Copy the records below line by line and word for word, from the very first line through the line with "## Importing data", omitting each picture.

+++ GIVEN RECORDS

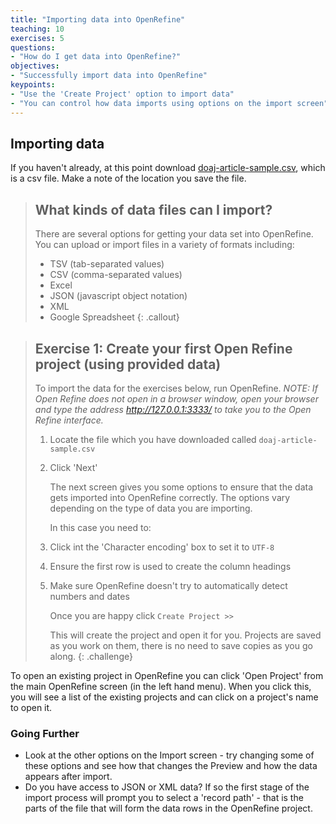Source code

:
 ```yaml
---
title: "Importing data into OpenRefine"
teaching: 10
exercises: 5
questions:
- "How do I get data into OpenRefine?"
objectives:
- "Successfully import data into OpenRefine"
keypoints:
- "Use the 'Create Project' option to import data"
- "You can control how data imports using options on the import screen"
---
```


## Importing data

If you haven't already, at this point download [doaj-article-sample.csv](https://github.com/data-lessons/library-openrefine/raw/gh-pages/data/doaj-article-sample.csv), which is a csv file. Make a note of the location you save the file.

>## What kinds of data files can I import?
>There are several options for getting your data set into OpenRefine. You can upload or import files in a variety of formats including:
>
>* TSV (tab-separated values)
>* CSV (comma-separated values)
>* Excel
>* JSON (javascript object notation)
>* XML
>* Google Spreadsheet
{: .callout}

>## Exercise 1: Create your first Open Refine project (using provided data)
>
>To import the data for the exercises below, run OpenRefine. *NOTE: If Open Refine does not open in a browser window, open your browser and type the address <http://127.0.0.1:3333/> to take you to the Open Refine interface.*
>
>1. Locate the file which you have downloaded called `doaj-article-sample.csv`
>2. Click 'Next'
>   
>    The next screen gives you some options to ensure that the data gets imported into OpenRefine correctly. The options vary depending on the type of data you are importing.
>    
>    In this case you need to:
>    
>1. Click int the 'Character encoding' box to set it to `UTF-8`
>2. Ensure the first row is used to create the column headings
>3. Make sure OpenRefine doesn't try to automatically detect numbers and dates
>
>    Once you are happy click `Create Project >>`
>
>    This will create the project and open it for you. Projects are saved as you work on them, there is no need to save copies as you go along.
{: .challenge}

To open an existing project in OpenRefine you can click 'Open Project' from the main OpenRefine screen (in the left hand menu). When you click this, you will see a list of the existing projects and can click on a project's name to open it.

### Going Further
* Look at the other options on the Import screen - try changing some of these options and see how that changes the Preview and how the data appears after import.
* Do you have access to JSON or XML data? If so the first stage of the import process will prompt you to select a 'record path' - that is the parts of the file that will form the data rows in the OpenRefine project.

++++++

RESPONSE FOR THIS EXERCISE
Source code

:
 ```yaml
---
title: "Importing data into OpenRefine"
teaching: 10
exercises: 5
questions:
- "How do I get data into OpenRefine?"
objectives:
- "Successfully import data into OpenRefine"
keypoints:
- "Use the 'Create Project' option to import data"
- "You can control how data imports using options on the import screen"
---
```


## Importing data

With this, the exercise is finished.